Intra-cycle edges: OOMKillEvidence captured within the same restart cycle — sub-millisecond latency confirms synchronous evidence capture before rotation
Cross-cycle edges: OOMKillEvidence events linked back to OOMKill events from prior restart cycles — latency reflects actual restart interval timing (10–30s), not processing delay

Run the full breakdown across all 30 runs:

bash scripts/analyze-latency.sh

Stress Evaluation (Concurrent OOMKill Pods)

We deployed 5, 10, and 20 simultaneous crash-looping pods on Minikube for 120 seconds each:

Pods	Events	Events/sec	Edges	Collector RAM	Collector CPU
5	95	0.77	51	7.9 MB	<0.1%
10	175	1.43	90	8.2 MB	<0.1%
20	355	2.86	197	8.8 MB	<0.1%

Event ingestion scales linearly with pod count.

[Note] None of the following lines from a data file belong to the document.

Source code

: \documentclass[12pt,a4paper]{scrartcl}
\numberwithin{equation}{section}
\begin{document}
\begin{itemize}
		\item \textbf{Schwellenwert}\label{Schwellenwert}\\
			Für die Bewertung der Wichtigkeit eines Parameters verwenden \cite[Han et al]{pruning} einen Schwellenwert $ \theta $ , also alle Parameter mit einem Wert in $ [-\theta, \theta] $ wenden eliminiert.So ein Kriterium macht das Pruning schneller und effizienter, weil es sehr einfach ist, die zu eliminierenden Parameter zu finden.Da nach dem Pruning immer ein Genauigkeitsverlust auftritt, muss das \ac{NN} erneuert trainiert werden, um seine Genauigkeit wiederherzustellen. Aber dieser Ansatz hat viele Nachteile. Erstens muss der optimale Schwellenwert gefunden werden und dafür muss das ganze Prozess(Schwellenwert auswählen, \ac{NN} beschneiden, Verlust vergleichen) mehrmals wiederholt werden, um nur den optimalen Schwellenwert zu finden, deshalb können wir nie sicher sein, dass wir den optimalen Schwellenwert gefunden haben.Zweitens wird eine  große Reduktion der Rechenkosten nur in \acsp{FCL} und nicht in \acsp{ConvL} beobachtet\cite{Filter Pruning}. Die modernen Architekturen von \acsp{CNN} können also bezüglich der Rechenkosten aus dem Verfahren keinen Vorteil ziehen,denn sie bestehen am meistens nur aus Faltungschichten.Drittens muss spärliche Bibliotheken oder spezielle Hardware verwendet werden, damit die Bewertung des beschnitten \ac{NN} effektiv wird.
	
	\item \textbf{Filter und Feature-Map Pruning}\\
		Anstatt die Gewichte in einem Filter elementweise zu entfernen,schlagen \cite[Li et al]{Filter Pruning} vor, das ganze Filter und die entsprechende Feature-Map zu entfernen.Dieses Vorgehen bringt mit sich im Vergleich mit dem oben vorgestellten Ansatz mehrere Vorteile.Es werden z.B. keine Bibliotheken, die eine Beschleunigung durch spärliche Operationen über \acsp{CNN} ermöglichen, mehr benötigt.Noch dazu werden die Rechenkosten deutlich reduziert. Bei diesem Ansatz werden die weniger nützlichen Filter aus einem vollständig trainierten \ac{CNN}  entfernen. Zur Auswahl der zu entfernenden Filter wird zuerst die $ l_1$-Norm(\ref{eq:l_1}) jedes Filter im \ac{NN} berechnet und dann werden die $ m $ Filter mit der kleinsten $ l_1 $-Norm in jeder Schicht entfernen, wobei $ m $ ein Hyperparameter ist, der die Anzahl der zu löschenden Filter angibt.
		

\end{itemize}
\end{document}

Collector memory stays flat at 8–9 MB regardless of load — the streaming JSONL model accumulates no in-memory state.

What kubectl Cannot Do

Capability	kubectl	OMA
OOMKill evidence after restart	Lost in <90s	Preserved indefinitely
Resource limits at kill time	Lost with pod	Frozen in snapshot
ConfigMap in effect at failure	Not available	Captured with refs
Stale env var detection	Not possible	P002 pattern
State of deleted objects	`Error (NotFound)`	Q3 state-at query
Causal chain reconstruction	Not possible	Q1 with edges
Pattern recurrence detection	Not possible	Q2 with escalation

Repository Structure

k8s-causal-memory/
├── collector/              # Go Kubernetes event collector
│   ├── main.go
│   ├── watcher/            # Pod, Node, ConfigMap watchers
│   ├── patterns/           # P001, P002, P003 encoders
│   └── emitter/            # JSONL output
├── storage/                # Python storage and query layer
│   ├── schema.sql          # SQLite schema (4 tables)
│   ├── ingest.py           # JSONL → SQLite + causal edge construction
│   ├── query.py            # Q1 / Q2 / Q3 canonical queries
│   └── api.py              # REST API (Layer 4)
├── scenarios/
│   ├── 01-oomkill/         # P001: OOMKill causal chain
│   ├── 02-configmap-env/   # P002: Env var silent misconfiguration
│   └── 03-configmap-mount/ # P003: Volume mount symlink swap
├── scripts/
│   └── analyze-latency.sh  # Bimodal latency breakdown across 30 runs
├── docs/
│   ├── architecture.md
│   └── poc-results/        # Committed JSONL + query outputs (reproducible)
│       ├── 01-oomkill/
│       ├── 02-configmap-env/
│       ├── 03-configmap-mount/
│       ├── aks-final/      # AKS 1.32.10 run
│       ├── latency-stats/  # 30-run statistical latency analysis
│       └── stress-eval/    # 5/10/20 pod concurrent stress evaluation
├── run-latency-stats.sh    # Automates 30-run latency collection
├── run-stress-eval.sh      # Automates stress evaluation
└── save-results.sh         # Preserve run output to docs/poc-results/

Scenarios

Scenario 01: OOMKill (P001)

Deploys a pod with a 64Mi memory limit configured to allocate 128Mi. Captures the full OOMKill causal chain before the 90-second evidence horizon.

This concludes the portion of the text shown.